**DATA:**

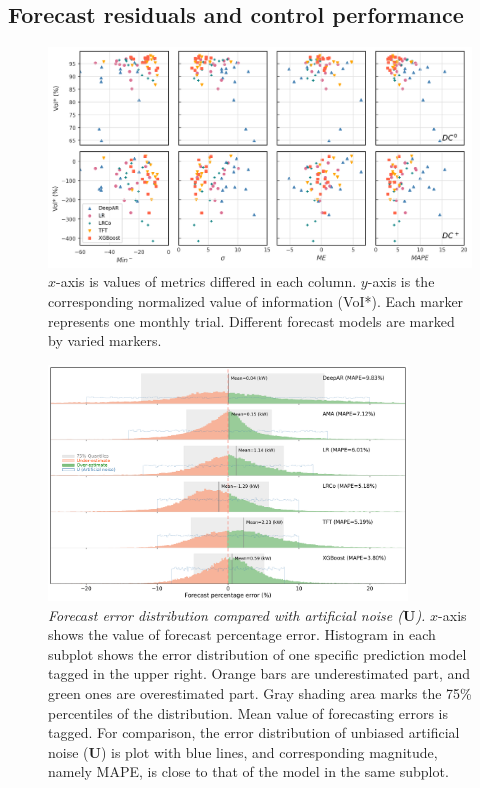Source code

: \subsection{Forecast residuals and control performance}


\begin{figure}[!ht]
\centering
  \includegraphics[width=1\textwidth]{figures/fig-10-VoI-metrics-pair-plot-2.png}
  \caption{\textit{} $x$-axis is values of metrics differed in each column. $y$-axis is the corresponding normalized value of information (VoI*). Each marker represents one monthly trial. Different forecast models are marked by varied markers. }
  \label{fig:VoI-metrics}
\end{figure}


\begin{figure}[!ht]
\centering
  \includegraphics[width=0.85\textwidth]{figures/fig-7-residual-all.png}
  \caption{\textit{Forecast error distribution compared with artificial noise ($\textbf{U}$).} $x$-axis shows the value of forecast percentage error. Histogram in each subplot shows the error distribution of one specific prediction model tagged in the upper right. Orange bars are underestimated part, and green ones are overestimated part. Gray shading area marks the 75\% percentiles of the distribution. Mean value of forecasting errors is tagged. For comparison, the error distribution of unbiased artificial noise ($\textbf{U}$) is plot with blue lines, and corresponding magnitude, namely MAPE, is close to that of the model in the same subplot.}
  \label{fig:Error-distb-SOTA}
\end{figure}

...

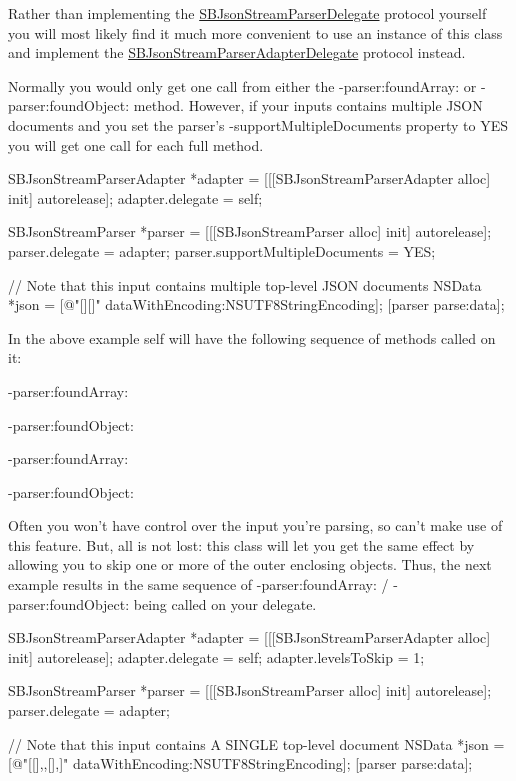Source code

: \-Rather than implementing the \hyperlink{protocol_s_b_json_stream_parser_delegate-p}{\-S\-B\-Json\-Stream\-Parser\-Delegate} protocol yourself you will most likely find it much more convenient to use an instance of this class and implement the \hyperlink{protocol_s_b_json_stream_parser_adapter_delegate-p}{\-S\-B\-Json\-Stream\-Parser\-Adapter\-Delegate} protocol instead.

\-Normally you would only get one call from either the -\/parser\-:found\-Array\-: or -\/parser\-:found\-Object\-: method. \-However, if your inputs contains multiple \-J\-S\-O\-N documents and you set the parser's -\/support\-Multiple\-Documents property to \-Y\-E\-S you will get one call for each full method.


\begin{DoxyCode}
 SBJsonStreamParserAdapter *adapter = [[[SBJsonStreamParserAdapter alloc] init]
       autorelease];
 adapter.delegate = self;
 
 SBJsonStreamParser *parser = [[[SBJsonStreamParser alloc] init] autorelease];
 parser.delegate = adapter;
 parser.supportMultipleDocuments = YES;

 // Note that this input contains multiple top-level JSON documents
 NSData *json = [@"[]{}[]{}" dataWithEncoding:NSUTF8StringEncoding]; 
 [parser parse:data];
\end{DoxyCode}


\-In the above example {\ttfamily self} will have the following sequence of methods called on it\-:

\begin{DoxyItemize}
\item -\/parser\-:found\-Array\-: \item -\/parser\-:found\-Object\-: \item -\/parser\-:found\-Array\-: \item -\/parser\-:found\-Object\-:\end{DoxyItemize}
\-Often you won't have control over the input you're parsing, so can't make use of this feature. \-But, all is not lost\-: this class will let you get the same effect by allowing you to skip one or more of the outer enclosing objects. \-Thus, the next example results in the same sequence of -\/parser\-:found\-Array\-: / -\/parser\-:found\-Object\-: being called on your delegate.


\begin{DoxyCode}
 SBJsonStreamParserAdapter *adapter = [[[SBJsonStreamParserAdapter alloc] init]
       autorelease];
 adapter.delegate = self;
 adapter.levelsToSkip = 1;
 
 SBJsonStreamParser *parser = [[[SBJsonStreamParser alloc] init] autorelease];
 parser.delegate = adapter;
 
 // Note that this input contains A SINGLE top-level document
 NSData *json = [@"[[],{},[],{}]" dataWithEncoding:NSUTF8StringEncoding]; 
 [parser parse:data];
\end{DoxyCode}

==

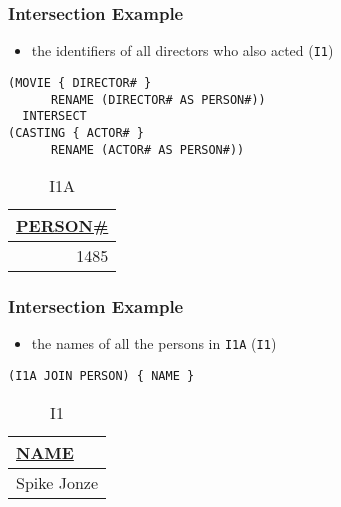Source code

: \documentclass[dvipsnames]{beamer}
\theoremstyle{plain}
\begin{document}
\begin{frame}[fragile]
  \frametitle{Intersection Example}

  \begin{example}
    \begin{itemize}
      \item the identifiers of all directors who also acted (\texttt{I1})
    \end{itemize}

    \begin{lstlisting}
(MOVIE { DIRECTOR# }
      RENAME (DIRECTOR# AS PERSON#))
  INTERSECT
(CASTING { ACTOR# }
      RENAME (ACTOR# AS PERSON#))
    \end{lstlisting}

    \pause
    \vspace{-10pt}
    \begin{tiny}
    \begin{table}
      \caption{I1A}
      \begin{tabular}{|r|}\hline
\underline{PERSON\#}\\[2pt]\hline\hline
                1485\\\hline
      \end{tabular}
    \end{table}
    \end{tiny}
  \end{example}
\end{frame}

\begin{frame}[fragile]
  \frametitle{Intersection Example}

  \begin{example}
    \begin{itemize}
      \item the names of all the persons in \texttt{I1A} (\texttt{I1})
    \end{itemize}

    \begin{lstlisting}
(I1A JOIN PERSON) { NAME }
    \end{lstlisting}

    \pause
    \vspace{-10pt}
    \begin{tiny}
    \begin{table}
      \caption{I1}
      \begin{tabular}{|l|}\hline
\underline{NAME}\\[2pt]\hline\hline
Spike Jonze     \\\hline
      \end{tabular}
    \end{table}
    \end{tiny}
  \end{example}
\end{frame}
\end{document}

**WHAT NEEDS TO BE DONE:** Search the records for the word "ACTOR" and copy out every line that holds it.

**TASK RESULT:**
(CASTING { ACTOR# }
      RENAME (ACTOR# AS PERSON#))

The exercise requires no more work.